事例2:【小売業】全社的なリスキリングで新たな顧客体験を創出
小売業B社では、ECサイトと実店舗で顧客データが分断されており、画一的なサービス提供に留まるという課題を抱えていました。オンラインでの購買行動や実店舗での体験が複雑化するなかで、顧客一人ひとりの多様なニーズに応えきれておらず、機会損失が生じていました。また、社内の多くの従業員がAIを含むデジタル技術の活用に不慣れであったため、これらの課題解決に向けたDX推進を阻む要因となっていました。
この状況を打破するため、B社は全社的なリスキリングプログラムを導入しました。全従業員を対象にデータリテラシー研修を実施し、データに基づいた課題発見や意思決定の基礎を浸透させました。さらに、店舗スタッフ向けには、生成AIを含むデジタルツールの活用トレーニングを集中的に実施。オンラインとオフラインの顧客データを連携させ、パーソナライズされた接客を実現するための具体的なスキル習得を促しました。

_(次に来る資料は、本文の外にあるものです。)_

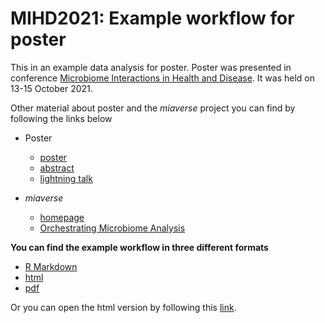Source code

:# MIHD2021: Example workflow for poster
This in an example data analysis for poster. Poster was presented in conference 
[Microbiome Interactions in Health and Disease](https://coursesandconferences.wellcomeconnectingscience.org/event/microbiome-interactions-in-health-and-disease-virtual-conference-20211013/). 
It was held on 13-15 October 2021. 

Other material about poster and the _miaverse_ project you can find by following the links below

-   Poster
    -   [poster](https://github.com/TuomasBorman/MIHD2021_example_workflow_for_poster/blob/main/miaverse_poster_20210929.pdf)
    -   [abstract](https://github.com/TuomasBorman/MIHD2021_example_workflow_for_poster/blob/main/miaverse_poster_abstract_20210901.pdf)
    -   [lightning talk](https://www.youtube.com/watch?v=A4URIEx9v1s)

-   _miaverse_
    -   [homepage](https://microbiome.github.io/)
    -   [Orchestrating Microbiome Analysis](https://microbiome.github.io/OMA/)

**You can find the example workflow in three different formats**

-   [R Markdown](https://github.com/TuomasBorman/MIHD2021_example_workflow_for_poster/blob/main/example_workflow.Rmd)
-   [html](https://github.com/TuomasBorman/MIHD2021_example_workflow_for_poster/blob/main/example_workflow.html)
-   [pdf](https://github.com/TuomasBorman/MIHD2021_example_workflow_for_poster/blob/main/example_workflow.pdf)

Or you can open the html version by following this [link](https://tuomasborman.github.io/MIHD2021_example_workflow_for_poster/).

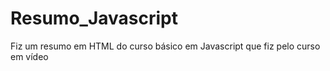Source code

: # Resumo_Javascript
Fiz um resumo em HTML do curso básico em Javascript que fiz pelo curso em vídeo
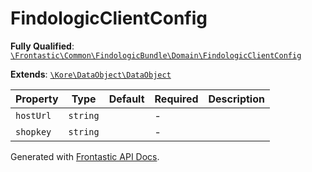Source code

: #  FindologicClientConfig

**Fully Qualified**: [`\Frontastic\Common\FindologicBundle\Domain\FindologicClientConfig`](../../../../src/php/FindologicBundle/Domain/FindologicClientConfig.php)

**Extends**: [`\Kore\DataObject\DataObject`](https://github.com/kore/DataObject)

Property|Type|Default|Required|Description
--------|----|-------|--------|-----------
`hostUrl` | `string` |  | - | 
`shopkey` | `string` |  | - | 

Generated with [Frontastic API Docs](https://github.com/FrontasticGmbH/apidocs).
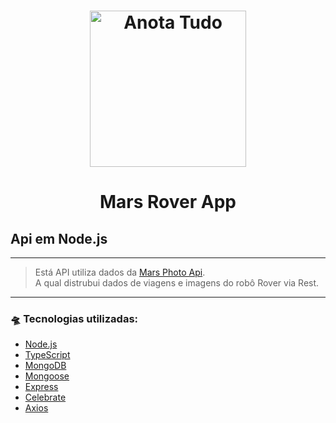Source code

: <h1 align="center">
    <img alt="Anota Tudo" title="Anota Tudo!" src=".github/icon.png" width="250px" />
</h1>

<h1 align="center">
  Mars Rover App
</h1>

## Api em Node.js

---

> Está API utiliza dados da [Mars Photo Api](https://github.com/chrisccerami/mars-photo-api).<br> A qual distrubui dados de viagens e imagens do robô Rover via Rest.

---

### 🛸 Tecnologias utilizadas:

- [Node.js](https://nodejs.org/en/)
- [TypeScript](https://www.typescriptlang.org/)
- [MongoDB](https://www.mongodb.com/2)
- [Mongoose](https://mongoosejs.com/)
- [Express](https://expressjs.com/pt-br/)
- [Celebrate](https://www.npmjs.com/package/celebrate)
- [Axios](https://github.com/axios/axios)
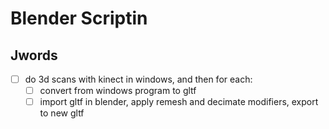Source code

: # Blender Scriptin


## Jwords
* [ ] do 3d scans with kinect in windows, and then for each:
  * [ ] convert from windows program to gltf
  * [ ] import gltf in blender, apply remesh and decimate modifiers, export to new gltf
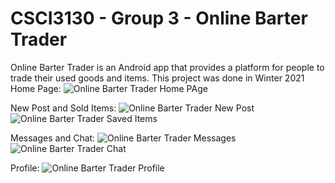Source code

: # CSCI3130 - Group 3 - Online Barter Trader

Online Barter Trader is an Android app that provides a platform for people to trade their used goods and items.
This project was done in Winter 2021
Home Page:
![Online Barter Trader Home PAge](https://user-images.githubusercontent.com/101380933/233291678-2a8ca016-d975-4965-b190-499537828c35.png)

New Post and Sold Items:
![Online Barter Trader New Post](https://user-images.githubusercontent.com/101380933/233291978-625c3041-3b6c-4f24-b73c-03ef3370990f.png)
![Online Barter Trader Saved Items](https://user-images.githubusercontent.com/101380933/233292102-496a4fff-4e95-4fea-85d3-8dbc14f526e2.png)


Messages and Chat:
![Online Barter Trader Messages](https://user-images.githubusercontent.com/101380933/233291805-33261fe7-95d5-49c2-b6fa-3ef16c3598d7.png)
![Online Barter Trader Chat](https://user-images.githubusercontent.com/101380933/233291812-6850e0f6-eb58-4b96-8134-80d9685ad93a.png)

Profile:
![Online Barter Trader Profile](https://user-images.githubusercontent.com/101380933/233292013-b42a991b-ce51-404e-87e6-072550c9e06b.png)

リスキリングの結果、オンラインでの購買履歴や閲覧データに基づいた、実店舗での個別商品提案といったパーソナライズ接客が実現しました。また、ECサイトでは顧客の趣味・嗜好を分析するAIチャットボットを導入し、問い合わせ対応時間の短縮と顧客満足度の向上に成功しました。データ分析に基づく需要予測の精度向上により、不良在庫を30%以上削減する成果も報告されています。
まとめ:事業開発の未来は、DX人材の育成から始まる
事業開発を成功に導くDX人材の重要性、そして彼らに求められる「ビジネス変革スキル」「データ活用スキル」「テクノロジー理解力」という3つの核心的なスキルセットについて詳しく解説しました。現代の複雑なビジネス環境において、これらのスキルを持つDX人材は、企業の成長戦略に不可欠な存在であるとお分かりいただけたかと思います。
ご紹介した事例からもわかるように、DX人材の確保は外部からの採用に頼るだけでなく、計画的な社内育成によっても十分に実現可能です。
現代において、企業の持続的な成長と競争力強化は、DX人材の育成なくしては成し得ません。2030年には最大79万人ものDX人材が不足すると予測されるなか、各企業が未来の事業開発の成否を握る重要な鍵は、今日から始める人材育成への戦略的投資にかかっていると言えるでしょう。ぜひ貴社のDX人材育成を力強く推進し、新たな事業価値の創出を目指してください。